Further, it is NAMI understands that both the CMS Office of Actuary and the Congressional Budget Office (CBO) have concluded that repeal of the “non-interference” provision would not result in any additional savings beyond the discounts from manufacturers that the multiple private sector plans have already been able to achieve through the competitive process that CMS has put in place.  Our experience with the VA, state Medicaid agencies and other public sector payors makes clear that a single governmental authority negotiating for a single price and formulary structure deals to restrictive formularies that in the end hurt the most vulnerable beneficiaries. 

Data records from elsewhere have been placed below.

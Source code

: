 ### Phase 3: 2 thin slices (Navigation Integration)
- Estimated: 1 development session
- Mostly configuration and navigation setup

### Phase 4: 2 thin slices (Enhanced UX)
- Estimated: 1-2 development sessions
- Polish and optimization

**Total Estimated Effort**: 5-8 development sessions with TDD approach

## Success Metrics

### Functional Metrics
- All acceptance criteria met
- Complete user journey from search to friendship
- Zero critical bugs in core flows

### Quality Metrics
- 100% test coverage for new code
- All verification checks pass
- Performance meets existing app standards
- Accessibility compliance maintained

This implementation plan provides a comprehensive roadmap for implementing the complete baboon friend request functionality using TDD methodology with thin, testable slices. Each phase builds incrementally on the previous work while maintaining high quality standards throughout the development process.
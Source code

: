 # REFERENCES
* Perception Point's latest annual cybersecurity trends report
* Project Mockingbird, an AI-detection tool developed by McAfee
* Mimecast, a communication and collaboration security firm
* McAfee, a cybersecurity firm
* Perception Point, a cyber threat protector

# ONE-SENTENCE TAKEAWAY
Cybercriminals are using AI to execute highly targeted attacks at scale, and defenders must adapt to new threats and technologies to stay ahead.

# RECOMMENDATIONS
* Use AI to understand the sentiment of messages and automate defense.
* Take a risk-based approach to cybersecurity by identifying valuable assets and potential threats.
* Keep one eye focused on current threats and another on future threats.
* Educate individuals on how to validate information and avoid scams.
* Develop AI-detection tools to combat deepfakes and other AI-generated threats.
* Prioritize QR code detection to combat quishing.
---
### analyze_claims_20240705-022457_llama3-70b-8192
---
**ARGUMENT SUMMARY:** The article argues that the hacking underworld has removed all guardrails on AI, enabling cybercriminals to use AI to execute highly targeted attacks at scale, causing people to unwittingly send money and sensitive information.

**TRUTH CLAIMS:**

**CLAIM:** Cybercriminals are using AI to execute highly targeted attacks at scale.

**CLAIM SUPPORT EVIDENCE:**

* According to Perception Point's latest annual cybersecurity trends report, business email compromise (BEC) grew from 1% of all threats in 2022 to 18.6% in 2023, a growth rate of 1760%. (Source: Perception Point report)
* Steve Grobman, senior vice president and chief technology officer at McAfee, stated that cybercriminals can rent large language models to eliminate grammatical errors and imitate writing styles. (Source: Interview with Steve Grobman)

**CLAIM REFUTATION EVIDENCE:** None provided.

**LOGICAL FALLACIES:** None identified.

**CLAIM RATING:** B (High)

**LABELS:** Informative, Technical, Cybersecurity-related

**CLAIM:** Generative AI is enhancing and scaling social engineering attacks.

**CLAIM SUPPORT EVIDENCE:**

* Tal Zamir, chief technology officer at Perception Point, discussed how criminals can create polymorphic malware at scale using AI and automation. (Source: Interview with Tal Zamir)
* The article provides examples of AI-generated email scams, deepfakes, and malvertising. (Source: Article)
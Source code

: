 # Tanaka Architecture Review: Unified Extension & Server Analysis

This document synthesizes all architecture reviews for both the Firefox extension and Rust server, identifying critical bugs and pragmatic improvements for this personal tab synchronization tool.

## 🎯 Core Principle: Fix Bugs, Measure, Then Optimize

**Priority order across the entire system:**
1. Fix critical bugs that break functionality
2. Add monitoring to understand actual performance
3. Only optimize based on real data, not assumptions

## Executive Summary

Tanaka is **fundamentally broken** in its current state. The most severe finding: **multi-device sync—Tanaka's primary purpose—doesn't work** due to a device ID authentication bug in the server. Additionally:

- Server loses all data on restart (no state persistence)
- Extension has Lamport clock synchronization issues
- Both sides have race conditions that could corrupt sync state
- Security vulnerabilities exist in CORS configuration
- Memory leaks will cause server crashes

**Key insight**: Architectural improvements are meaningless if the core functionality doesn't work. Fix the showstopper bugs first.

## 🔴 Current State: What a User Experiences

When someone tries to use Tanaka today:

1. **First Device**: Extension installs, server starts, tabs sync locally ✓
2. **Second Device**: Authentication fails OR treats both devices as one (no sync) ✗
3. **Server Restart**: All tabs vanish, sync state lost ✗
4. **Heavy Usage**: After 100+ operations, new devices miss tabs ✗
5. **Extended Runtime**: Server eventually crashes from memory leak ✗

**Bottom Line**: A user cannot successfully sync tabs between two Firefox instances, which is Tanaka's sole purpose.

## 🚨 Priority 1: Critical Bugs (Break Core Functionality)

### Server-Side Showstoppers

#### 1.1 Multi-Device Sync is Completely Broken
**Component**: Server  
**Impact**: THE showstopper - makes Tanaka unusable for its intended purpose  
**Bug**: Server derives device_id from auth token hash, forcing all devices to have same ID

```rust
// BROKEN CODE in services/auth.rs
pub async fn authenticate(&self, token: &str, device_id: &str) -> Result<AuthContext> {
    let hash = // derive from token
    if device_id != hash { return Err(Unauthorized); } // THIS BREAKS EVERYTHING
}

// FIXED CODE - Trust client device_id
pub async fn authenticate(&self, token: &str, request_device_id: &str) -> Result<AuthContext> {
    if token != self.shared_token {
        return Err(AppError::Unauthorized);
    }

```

Congress Needs to Address Cost Sharing for Duals and Benzodiazepine Coverage

Mr. Chairman, as you know a broad range of legislation has been introduced in the House this year to address concerns with the new Medicare drug benefit.  They range from proposals to completely suspend the benefit to replacing the new program with a government managed program.  NAMI believes that in many cases action on legislation to completely overhaul the new benefit is premature at this point.  As you know, the President has made clear that he is firmly opposed to any major structural reforms, much less the scrapping of the entire benefit.

At the same time, NAMI believes that there are several bipartisan bills that make minor adjustments to Part D that would resolve specific narrow problems with the new benefit, while still allowing CMS to proceed with the new program.  Two specific bipartisan proposals that NAMI would recommend this Subcommittee give serious consideration to are proposals that would address cost sharing for certain dual eligibles and the mandatory exclusion of benzodiazepines.

  • Duals Cost Sharing (S 2234) – The proposal, introduced by Senators Gordon Smith (R-OR) and Jeff Bingaman (D-NM), would require Medicare drug plans to waive cost sharing for dual eligibles in certain community-based residential programs such licensed group homes and other residential treatment settings (just as the law currently requires for dual eligibles in nursing homes and psychiatric hospitals).
  • Benzodiazepine Coverage (HR 3151) – The proposal, introduced by Representatives Ben Cardin (D-MD) and Jim Ramstad (R-MN), would repeal the current requirement for Medicare drug plans to exclude coverage of medications known as benzodiazepines (klonopin, ativan, xanax, etc.) and allow drug plans to cover them at their discretion.  It should be noted that the vast majority of states are covering these medications for dual eligibles as allowed by CMS.

NAMI strongly supports both of these proposals and would recommend them as part of any technical or incremental changes that may be moving forward later this year.

Conclusion

Thank you for convening this important hearing.  We share your commitment to making sure that the Medicare drug benefit reaches its full potential to assist seniors and people with disabilities who need coverage for critical prescriptions.